I ricercatori sono giunti a questa conclusione ricostruendo antiche sequenze proteiche e confrontandole con 364 specie viventi di avifauna. Genyornis newtoni era un uccello alto più di due metri, pesava tra i 220 e i 240 kg, deponeva uova grandi come quelle degli struzzi, di circa 1,5 kg e apparteneva alla "mega-fauna" australiana scomparsa poche migliaia di anni dopo l'arrivo di Homo sapiens. Il record archeologico australiano ha restituito un’enorme quantità di gusci d’uovo di questa specie, molti caratterizzati dalla presenza di evidenti segni di bruciatura che dimostrerebbero lo sfruttamento delle uova da parte delle comunità umane. I gusci carbonizzati delle uova scompaiono dal record fossile circa 50.000 anni fa, ovvero pochi millenni dopo l’arrivo dei primi Homo sapiens in Australia, circa 65.000 anni fa; questo dato dimostrerebbe, quindi, il possibile ruolo delle prime comunità umane nell’estinzione di Genyornis newtoni e, più in generale, l’impatto antropico sull’ambiente naturale già durante il Pleistocene Superiore.

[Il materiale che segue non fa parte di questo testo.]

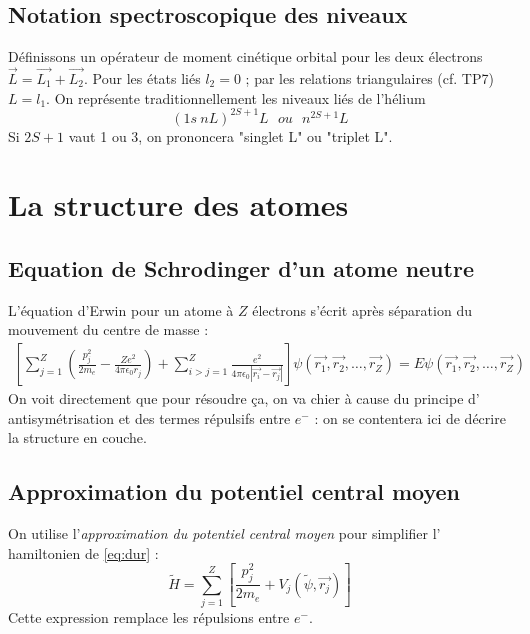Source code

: \documentclass	[11pt, a4paper, openany]{book}
\begin{document}
	\subsection{Notation spectroscopique des niveaux}
	Définissons un opérateur de moment cinétique orbital pour les deux électrons $\vec{L}
	=\vec{L_1}+\vec{L_2}$. Pour les états liés $l_2=0$ ; par les relations triangulaires 
	(cf. TP7) $L=l_1$. On représente traditionnellement les niveaux liés de l'hélium
	\begin{equation}
		(1s\ nL)^{2S+1}L\ \ \ ou\ \ \ n^{2S+1}L
	\end{equation}
	Si $2S+1$ vaut 1 ou 3, on prononcera "singlet L" ou "triplet L".
		
		
	\section{La structure des atomes}
	\subsection{Equation de Schrodinger d'un atome neutre}
	L'équation d'Erwin pour un atome à $Z$ électrons s'écrit après séparation du 
	mouvement du centre de masse :
	\begin{multline}
		\left[\sum_{j=1}^Z \left(\frac{p_j^2}{2m_e}-\frac{Ze^2}{4\pi\epsilon_0r_j}\right) + 
		\sum_{i>j=1}^Z \frac{e^2}{4\pi\epsilon_0|\vec{r_i}-\vec{r_j}|}\right]\psi(\vec{r_1},
		\vec{r_2},\dots,\vec{r_Z})
		= E\psi(\vec{r_1},\vec{r_2},\dots,\vec{r_Z})
		\label{eq:dur}
	\end{multline}
	On voit directement que pour résoudre ça, on va chier à cause du principe d'
	antisymétrisation et des termes répulsifs entre $e^-$ : on se contentera ici de
	décrire la structure en couche.
		
	\subsection{Approximation du potentiel central moyen}
	On utilise l'\textit{approximation du potentiel central moyen} pour simplifier l'
	hamiltonien de \autoref{eq:dur} :
	\begin{equation}
		\tilde{H} = \sum_{j=1}^Z \left[\frac{p_j^2}{2m_e}+V_j(\tilde{\psi},\vec{r_j})\right]
		\label{eq:ApproxCentralMoyen}
	\end{equation}
	Cette expression remplace les répulsions entre $e^-$.
		
\end{document}
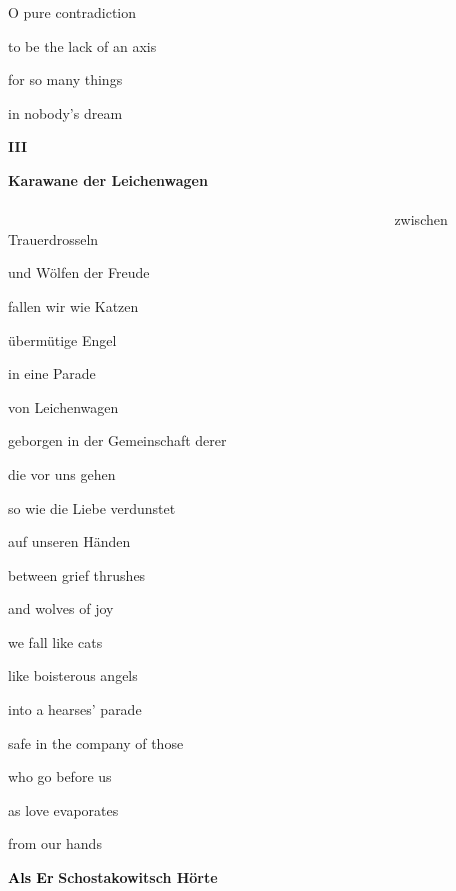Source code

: \documentclass[a4paper]{article}
\begin{document}
O pure contradiction

to be the lack of an axis

for so many things

in nobody's dream

\clearpage
\bigskip

{\bfseries
III}

\clearpage
\textbf{Karawane der Leichenwagen
\ \ \ \ \ \ \ \ \ \ \ \ \ \ \ \ \ \ \ \ \ \ \ \ \ \ \ \ \ \ \ \ \ \ \ \ \ \ \ \ \ \ \ \ \ \ \ \ \ \ \ \ \ \ \ \ \ \ \ \ \ \ \ \ \ \ \ \ \ \ \ \ \ \ \ \ \ \ \ \ \ \ \ \ \ \ \ \ \ \ \ \ \ \ \ \ \ \ \ \ \ \ \ \ \ \ \ \ \ \ }zwischen
Trauerdrosseln

und Wölfen der Freude


\bigskip

fallen wir wie Katzen

übermütige Engel


\bigskip

in eine Parade

von Leichenwagen


\bigskip

geborgen in der Gemeinschaft derer

die vor uns gehen


\bigskip

so wie die Liebe verdunstet

auf unseren Händen


\bigskip



\bigskip

between grief thrushes

and wolves of joy


\bigskip

we fall like cats

like boisterous angels


\bigskip

into a hearses’ parade


\bigskip

safe in the company of those

who go before us


\bigskip

as love evaporates

from our hands


\bigskip

\clearpage
\textbf{\textcolor{black}{Als Er}} \textbf{Schostakowitsch Hörte}


\bigskip
\end{document}
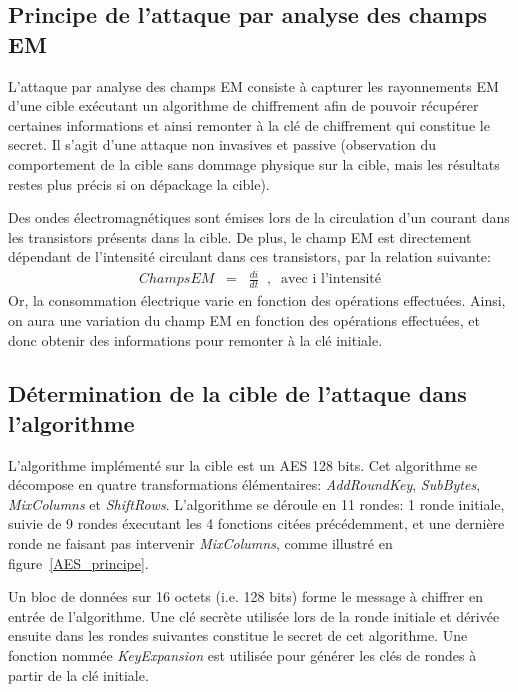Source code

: \documentclass[a4paper, 12pt]{article}
\begin{document}
	\subsection{Principe de l'attaque par analyse des champs EM}
	L'attaque par analyse des champs EM consiste à capturer les rayonnements EM d'une cible exécutant un algorithme de chiffrement afin de pouvoir récupérer certaines informations et ainsi remonter à la clé de chiffrement qui constitue le secret. Il s'agit d'une attaque non invasives et passive (observation du comportement de la cible sans dommage physique sur la cible, mais les résultats restes plus précis si on dépackage la cible). 
	
	Des ondes électromagnétiques sont émises lors de la circulation d'un courant dans les transistors présents dans la cible. De plus, le champ EM est directement dépendant de l'intensité circulant dans ces transistors, par la relation suivante:
	\begin{align*}
		Champs EM \;\; = \;\; \frac{di}{dt} \;\; , \;\; \textrm{avec i l'intensité}
	\end{align*}
Or, la consommation électrique varie en fonction des opérations effectuées. Ainsi, on aura une variation du champ EM en fonction des opérations effectuées, et donc obtenir des informations pour remonter à la clé initiale. 

	\subsection{Détermination de la cible de l'attaque dans l'algorithme}
	L'algorithme implémenté sur la cible est un AES 128 bits. Cet algorithme se décompose en quatre transformations élémentaires: \emph{AddRoundKey}, \emph{SubBytes}, \emph{MixColumns} et \emph{ShiftRows}. L'algorithme se déroule en 11 rondes: 1 ronde initiale, suivie de 9 rondes éxecutant les 4 fonctions citées précédemment, et une dernière ronde ne faisant pas intervenir \emph{MixColumns}, comme illustré en figure~\ref{AES_principe}.
	
	Un bloc de données sur 16 octets (i.e. 128 bits) forme le message à chiffrer en entrée de l'algorithme. Une clé secrète utilisée lors de la ronde initiale et dérivée ensuite dans les rondes suivantes constitue le secret de cet algorithme. Une fonction nommée \emph{KeyExpansion} est utilisée pour générer les clés de rondes à partir de la clé initiale. 
\end{document}
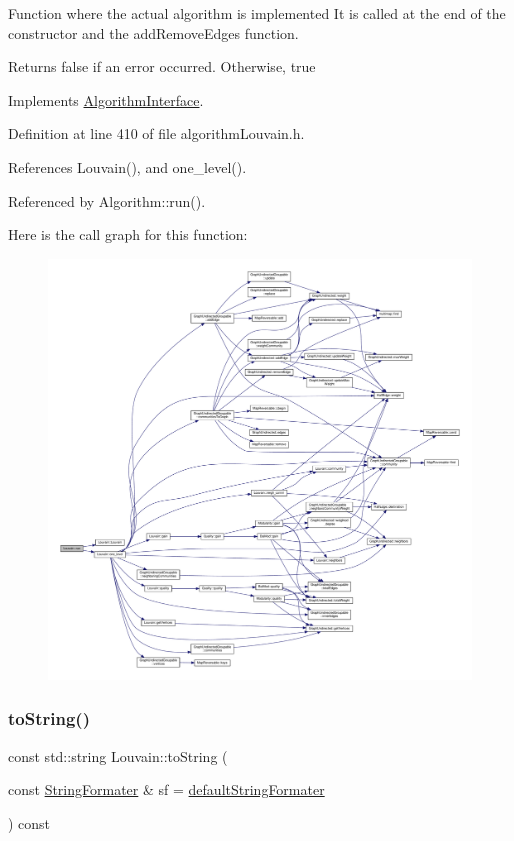 Function where the actual algorithm is implemented It is called at the end of the constructor and the add\+Remove\+Edges function. \begin{DoxyReturn}{Returns}
false if an error occurred. Otherwise, true 
\end{DoxyReturn}


Implements \hyperlink{classAlgorithmInterface_a0bafcdabd2b5fd45abe97af91e02ca14}{Algorithm\+Interface}.



Definition at line 410 of file algorithm\+Louvain.\+h.



References Louvain(), and one\+\_\+level().



Referenced by Algorithm\+::run().

Here is the call graph for this function\+:
\nopagebreak
\begin{figure}[H]
\begin{center}
\leavevmode
\includegraphics[width=350pt]{classLouvain_ad43da46797e9e0ed91dca7fefd428148_cgraph}
\end{center}
\end{figure}
\mbox{\label{classLouvain_aa5c1497cdc36d829b5782f3bc9b577e6}} 
\subsubsection{\texorpdfstring{to\+String()}{toString()}}
{\footnotesize\ttfamily const std\+::string Louvain\+::to\+String (\begin{DoxyParamCaption}\item[{const \hyperlink{classStringFormater}{String\+Formater} \&}]{sf = {\ttfamily \hyperlink{stringFormater_8h_acb8730b93a9ef8ba728f69e3405b975a}{default\+String\+Formater}} }\end{DoxyParamCaption}) const\hspace{0.3cm}{\ttfamily [inline]}}



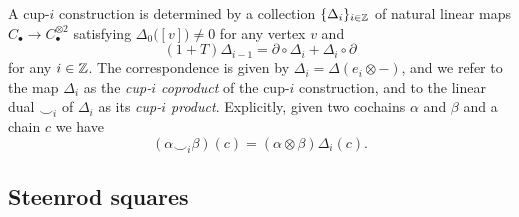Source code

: A cup-$i$ construction is determined by a collection $\{\Delta_i\}_{i \in \mathbb{Z}}$ of natural linear maps $C_\bullet \to C_\bullet^{\otimes 2}$ satisfying $\Delta_0 \big([v]\big) \neq 0$ for any vertex $v$ and
\begin{equation} \label{e:boundary of cup-i}
(1 + T) \Delta_{i-1} = \partial \circ \Delta_i + \Delta_i \circ \partial
\end{equation}
for any $i \in \mathbb{Z}$.
The correspondence is given by $\Delta_i = \Delta(e_i \otimes -)$, and we refer to the map $\Delta_i$ as the \textit{cup-$i$ coproduct} of the cup-$i$ construction, and to the linear dual $\smallsmile_i$ of $\Delta_i$ as its \textit{cup-$i$ product}.
Explicitly, given two cochains $\alpha$ and $\beta$ and a chain $c$ we have
\begin{equation*}
(\alpha \smallsmile_i \beta)(c) = (\alpha \otimes \beta) \Delta_i(c).
\end{equation*}

\subsection{Steenrod squares}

“L’identità della misteriosa specie aviaria che depose le uova", ha dichiarato Beatrice Demarchi, del Dipartimento di Scienze della Vita e Biologia dei Sistemi dell’Università di Torino e prima autrice dell’articolo, "è stata al centro di una lunga controversia, che ha visto schierati due gruppi di ricerca - il primo a favore dell’ipotesi “Genyornis”, il secondo invece a supporto dell’identificazione delle uova quali appartenenti ad una specie estinta di megapodide, un galliforme terricolo dalla taglia molto più contenuta (tra i 5 e i 7 kg) e abitudini diverse. Le proteine dei gusci d’uova ci hanno consentito di posizionare la specie sull’albero evolutivo degli uccelli, dimostrando come questa fosse distante dai megapodidi”. "Il tempo, la temperatura e le caratteristiche chimiche di un fossile determinano la quantità di informazioni che possiamo ricavare", ha spiegato Matthew Collins, del Dipartimento di Archeologia dell'Università di Cambridge, co-autore dello studio. "I gusci d'uovo sono fatti di cristalli minerali che possono intrappolare strettamente alcune proteine, conservando questi dati biologici negli ambienti più difficili - potenzialmente per milioni di anni".

"Non ci sono prove di macellazione di Genyornis nel record archeologico. Tuttavia, frammenti di guscio d'uovo con tracce di bruciatura coerenti con l'attività umana sono stati trovati in diversi luoghi del continente", ha aggiunto il Prof. Gifford Miller dell'Università del Colorado co-autore della ricerca. “Questo implica che i primi esseri umani non hanno necessariamente cacciato questi enormi uccelli, ma hanno razziato i nidi e rubato le loro uova giganti per cibarsene. I gusci di uova racchiudono informazioni dettagliate sulla specie che le ha deposte, l’ambiente in cui è vissuta, e le relazioni con altri esseri viventi - incluse le popolazioni umane. Questi straordinari archivi bioarcheologici ci consentono di esplorare l’alimentazione nel passato, ma anche aspetti artistici, rituali e simbolici in ogni epoca della storia umana.”